Medical Language Translation, Privacy
and Other Issues Related to Medical Tourism

Medical Document Translation Services for Medical Tourism

Language translation issues abound when patients and medical service providers don’t speak the same language. However, when patients engage in medical tourism, i.e. when they cross borders for medical care, various legal issues can arise – a fact made all the more complex since crossing borders adds a need for accurate foreign language translation and interpretation to the mix.

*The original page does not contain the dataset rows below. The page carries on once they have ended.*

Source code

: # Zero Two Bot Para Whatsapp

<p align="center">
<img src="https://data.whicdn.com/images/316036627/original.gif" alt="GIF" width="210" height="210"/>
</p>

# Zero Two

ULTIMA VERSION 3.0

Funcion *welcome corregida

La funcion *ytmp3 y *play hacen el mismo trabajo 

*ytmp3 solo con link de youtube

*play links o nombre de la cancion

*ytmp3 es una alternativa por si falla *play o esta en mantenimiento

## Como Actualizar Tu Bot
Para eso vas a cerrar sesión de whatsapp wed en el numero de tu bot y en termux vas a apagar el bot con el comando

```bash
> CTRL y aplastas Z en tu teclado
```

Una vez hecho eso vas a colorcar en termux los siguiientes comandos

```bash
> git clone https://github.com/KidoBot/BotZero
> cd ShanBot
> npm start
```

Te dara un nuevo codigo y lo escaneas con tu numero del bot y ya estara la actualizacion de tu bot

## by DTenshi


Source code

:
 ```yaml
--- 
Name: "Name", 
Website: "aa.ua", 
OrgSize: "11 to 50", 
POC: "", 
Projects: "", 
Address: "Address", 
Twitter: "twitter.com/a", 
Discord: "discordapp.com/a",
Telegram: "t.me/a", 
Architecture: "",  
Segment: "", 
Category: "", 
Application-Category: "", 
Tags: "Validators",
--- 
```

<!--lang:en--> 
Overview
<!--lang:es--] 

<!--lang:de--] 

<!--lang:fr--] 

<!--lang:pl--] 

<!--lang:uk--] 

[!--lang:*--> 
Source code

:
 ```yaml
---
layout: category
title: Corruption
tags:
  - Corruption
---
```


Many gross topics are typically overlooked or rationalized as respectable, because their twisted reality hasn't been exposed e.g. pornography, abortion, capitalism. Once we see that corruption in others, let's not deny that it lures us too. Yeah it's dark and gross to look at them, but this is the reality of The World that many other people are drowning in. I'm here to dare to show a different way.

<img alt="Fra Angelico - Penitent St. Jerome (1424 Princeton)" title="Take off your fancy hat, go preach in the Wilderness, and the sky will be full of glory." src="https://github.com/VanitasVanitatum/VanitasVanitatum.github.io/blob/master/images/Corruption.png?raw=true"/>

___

One issue is privacy. When receiving medical treatment in the United States, patients’ privacy is protected by HIPAA. When patients go to receive medical treatment abroad, they do not benefit from this protection. Since privacy is so often the basis of healthcare litigation, it is essential for patients to understand a particular country’s medical privacy laws. To do this, a foreign language translation is required. More so, if the patient’s insurance company is to cover the operation, the insurance company will require a foreign language translation of the provider’s privacy policy.

On the other hand, there are many medical tourism corporations based in the United States that organize a foreign medical care. When a person receives medical treatment abroad via the services of a U.S.-based company, they retain the privacy protections of HIPAA.

Another issue is malpractice. An essential step in planning medical tourism is to get a foreign language translation of a particular hospital or medical provider’s medical liability laws, as many countries do not allow for malpractice suits and severely restrict the bringing of such suits in the United States. In fact, if a malpractice suit is brought in the U.S., the Daubert-based standard of proof remains the same but becomes even more difficult to establish as the case must be evaluated on the standards of the foreign country. See U.S. v. Ingham, 42 M.J. 218, 226 (A.C.M.R. 1995); Daubert v. Merrell Dow Pharmaceuticals, 509 U.S. 579 (1993); General Electric Co. v. Joiner, 522 U.S. 136 (1997); Kumho Tire Co. v. Carmichael, 526 U.S. 137 (1999).